3 avril 2024
Cour de cassation
Pourvoi n° 23-85.513

Chambre criminelle - Formation restreinte hors RNSM/NA

Publié au Bulletin

ECLI:FR:CCASS:2024:CR00398

Titres et sommaires

ENQUETE - Techniques d'enquête - Fichiers - Habilitation - Production - Obligation - Cas - Fichier de traitement des antécédents judiciaires (TAJ) - Logiciel de rapprochement judiciaire ATRT

La seule mention en procédure de l'habilitation d'un enquêteur à consulter le fichier de traitement des antécédents judiciaires et à utiliser le logiciel de rapprochement judiciaire ATRT suffit à en établir la preuve. Si les articles 230-10 et 230-25 du code de procédure pénale prévoient que l'habilitation précise la nature des données auxquelles elle autorise l'accès, sa production est sans pertinence tant s'agissant du TAJ que s'agissant du logiciel ATRT. En effet, d'une part, en application de l'article R. 40-28 du code de procédure pénale, les militaires des unités de la gendarmerie nationale exerçant des missions de police judiciaire individuellement désignés et spécialement habilités ont accès, pour les besoins des enquêtes judiciaires, à la totalité des données enregistrées dans ce fichier. D'autre part, il résulte de la décision du Conseil constitutionnel n° 2011-625 DC du 10 mars 2011 que les données exploitées par le logiciel mis en oeuvre sont nécessairement seulement celles obtenues au cours de la procédure en cours

Texte de la décision

N° Z 23-85.513 F-B

N° 00398


RB5
3 AVRIL 2024


REJET


M. BONNAL président,







R É P U B L I Q U E F R A N Ç A I S E
________________________________________


AU NOM DU PEUPLE FRANÇAIS
_________________________


ARRÊT DE LA COUR DE CASSATION, CHAMBRE CRIMINELLE,
DU 3 AVRIL 2024


M. [T] [L] a formé un pourvoi contre l'arrêt de la chambre de l'instruction de la cour d'appel d'Orléans, en date du 24 août 2023, qui, dans l'information suivie contre lui du chef d'infractions à la législation sur les stupéfiants en récidive, a prononcé sur sa demande d'annulation de pièces de la procédure.

Par ordonnance du 20 novembre 2023, le président de la chambre criminelle a prescrit l'examen immédiat du pourvoi.

Un mémoire a été produit.

Sur le rapport de M. Violeau, conseiller référendaire, les observations de la SCP Sevaux et Mathonnet, avocat de M. [T] [L], et les conclusions de M. Lemoine, avocat général, après débats en l'audience publique du 5 mars 2024 où étaient présents M. Bonnal, président, M. Violeau, conseiller rapporteur, Mme Labrousse, conseiller de la chambre, et Mme Boudalia, greffier de chambre,

la chambre criminelle de la Cour de cassation, composée en application de l'article 567-1-1 du code de procédure pénale, des président et conseillers précités, après en avoir délibéré conformément à la loi, a rendu le présent arrêt.

Faits et procédure

1. Il résulte de l'arrêt attaqué et des pièces de la procédure ce qui suit.

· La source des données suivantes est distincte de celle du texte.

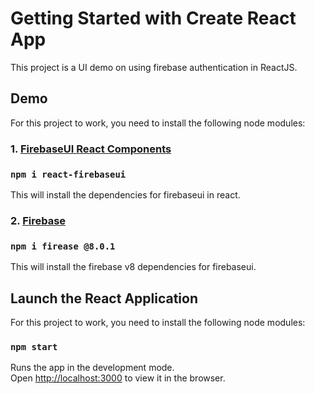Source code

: # Getting Started with Create React App
This project is a UI demo on using firebase authentication in ReactJS.

## Demo
For this project to work, you need to install the following node modules:

### 1. [FirebaseUI React Components](https://www.npmjs.com/package/firebaseui)
### `npm i react-firebaseui`
This will install the dependencies for firebaseui in react.

### 2. [Firebase](https://www.npmjs.com/package/firebase/v/8.0.1)
### `npm i firease @8.0.1`
This will install the firebase v8 dependencies for firebaseui.


## Launch the React Application
For this project to work, you need to install the following node modules:
### `npm start`
Runs the app in the development mode.\
Open [http://localhost:3000](http://localhost:3000) to view it in the browser.


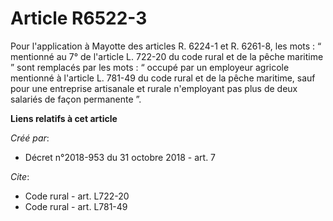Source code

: # Article R6522-3

Pour l'application à Mayotte des articles R. 6224-1 et R. 6261-8, les mots : “ mentionné au 7° de l'article L. 722-20 du code
rural et de la pêche maritime ” sont remplacés par les mots : “ occupé par un employeur agricole mentionné à l'article L.
781-49 du code rural et de la pêche maritime, sauf pour une entreprise artisanale et rurale n'employant pas plus de deux
salariés de façon permanente ”.

**Liens relatifs à cet article**

_Créé par_:

  - Décret n°2018-953 du 31 octobre 2018 - art. 7

_Cite_:

  - Code rural - art. L722-20
  - Code rural - art. L781-49
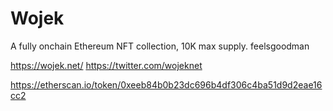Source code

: # Wojek

A fully onchain Ethereum NFT collection, 10K max supply. feelsgoodman

https://wojek.net/
https://twitter.com/wojeknet

https://etherscan.io/token/0xeeb84b0b23dc696b4df306c4ba51d9d2eae16cc2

2. A la suite d'un renseignement anonyme, une enquête préliminaire concernant des infractions à la législation sur les stupéfiants a été ouverte.

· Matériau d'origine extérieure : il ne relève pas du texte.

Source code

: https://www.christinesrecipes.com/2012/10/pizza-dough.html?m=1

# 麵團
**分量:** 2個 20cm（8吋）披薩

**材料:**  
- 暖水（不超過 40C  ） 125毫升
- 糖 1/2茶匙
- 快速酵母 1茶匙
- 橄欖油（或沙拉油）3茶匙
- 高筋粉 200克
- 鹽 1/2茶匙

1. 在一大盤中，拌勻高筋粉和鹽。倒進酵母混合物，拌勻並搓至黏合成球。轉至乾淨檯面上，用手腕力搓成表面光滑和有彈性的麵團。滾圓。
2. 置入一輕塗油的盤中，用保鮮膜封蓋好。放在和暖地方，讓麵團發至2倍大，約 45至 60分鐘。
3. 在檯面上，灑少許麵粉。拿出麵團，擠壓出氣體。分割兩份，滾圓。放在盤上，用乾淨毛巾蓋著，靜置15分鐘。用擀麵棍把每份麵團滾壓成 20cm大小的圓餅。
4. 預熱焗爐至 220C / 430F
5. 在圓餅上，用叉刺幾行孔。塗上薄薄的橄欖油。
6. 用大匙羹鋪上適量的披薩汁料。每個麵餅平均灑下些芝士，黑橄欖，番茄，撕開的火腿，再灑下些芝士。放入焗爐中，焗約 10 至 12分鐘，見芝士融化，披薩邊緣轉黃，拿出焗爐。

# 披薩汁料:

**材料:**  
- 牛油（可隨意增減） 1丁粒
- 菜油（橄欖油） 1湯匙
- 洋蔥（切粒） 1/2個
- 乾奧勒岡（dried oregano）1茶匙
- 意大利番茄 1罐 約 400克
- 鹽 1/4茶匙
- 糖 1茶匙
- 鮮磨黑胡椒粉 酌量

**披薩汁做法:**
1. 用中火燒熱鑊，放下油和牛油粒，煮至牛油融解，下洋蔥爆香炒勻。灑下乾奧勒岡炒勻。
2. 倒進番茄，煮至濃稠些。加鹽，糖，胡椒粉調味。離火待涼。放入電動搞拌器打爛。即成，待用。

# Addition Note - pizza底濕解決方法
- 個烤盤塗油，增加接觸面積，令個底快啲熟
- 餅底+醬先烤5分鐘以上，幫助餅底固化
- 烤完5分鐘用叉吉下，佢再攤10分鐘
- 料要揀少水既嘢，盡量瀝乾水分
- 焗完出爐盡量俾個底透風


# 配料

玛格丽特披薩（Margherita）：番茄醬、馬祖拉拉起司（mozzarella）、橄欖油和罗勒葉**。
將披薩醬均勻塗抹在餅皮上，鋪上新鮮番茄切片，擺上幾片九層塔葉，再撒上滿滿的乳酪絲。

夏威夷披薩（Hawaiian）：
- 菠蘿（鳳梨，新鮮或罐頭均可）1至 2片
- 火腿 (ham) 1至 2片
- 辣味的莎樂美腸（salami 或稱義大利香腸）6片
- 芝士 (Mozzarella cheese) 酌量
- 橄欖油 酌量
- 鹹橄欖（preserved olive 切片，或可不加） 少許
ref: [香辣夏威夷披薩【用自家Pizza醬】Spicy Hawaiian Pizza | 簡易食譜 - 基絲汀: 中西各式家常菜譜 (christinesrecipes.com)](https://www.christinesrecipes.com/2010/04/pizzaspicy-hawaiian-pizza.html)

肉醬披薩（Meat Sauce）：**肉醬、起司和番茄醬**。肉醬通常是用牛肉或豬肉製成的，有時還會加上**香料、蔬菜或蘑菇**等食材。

3. A partir des premières informations communiquées, des réquisitions pour obtenir des images extraites de dispositifs de vidéosurveillance ont été remises à la société [1].

4. Les enquêteurs étant amenés à soupçonner la participation de M. [T] [L] à ce trafic, il a été procédé à des consultations du fichier de traitement des antécédents judiciaires (TAJ) le concernant.

5. En outre, au regard des investigations diligentées, deux enquêteurs, MM. [Y] et [O], ont eu recours à un logiciel de rapprochement judiciaire dit application de traitement des relations transactionnelles (ATRT).

6. Le 19 mai 2022, une information a été ouverte contre personne non dénommée des chefs précités.

7. M. [L] a été mis en examen le 20 juin suivant.

8. Son avocat a déposé une requête en nullité de pièces de la procédure le 7 novembre 2022.

Examen des moyens

Sur le premier moyen

Enoncé du moyen

9. Le moyen critique l'arrêt attaqué en ce qu'il a dit non fondées les requêtes en nullité des 7 novembre et 15 décembre 2022, alors « que toute décision doit comporter les motifs propres à la justifier et le motif hypothétique équivaut au défaut de motif ; qu'en retenant, pour conclure au caractère volontaire de la remise des informations que la société requise « a pu » permettre aux enquêteurs d'exploiter le système de vidéosurveillance, la cour d'appel s'est prononcée par un motif hypothétique et a violé les dispositions de l'article 593 du code de procédure pénale. »

Réponse de la Cour

10. C'est à tort que la chambre de l'instruction a énoncé que la société [1] a été régulièrement requise pour remettre aux enquêteurs des informations issues de son système de vidéosurveillance pour la date du 13 février 2023, alors qu'elle a relevé que la réquisition visait une période postérieure au 1er mars 2023.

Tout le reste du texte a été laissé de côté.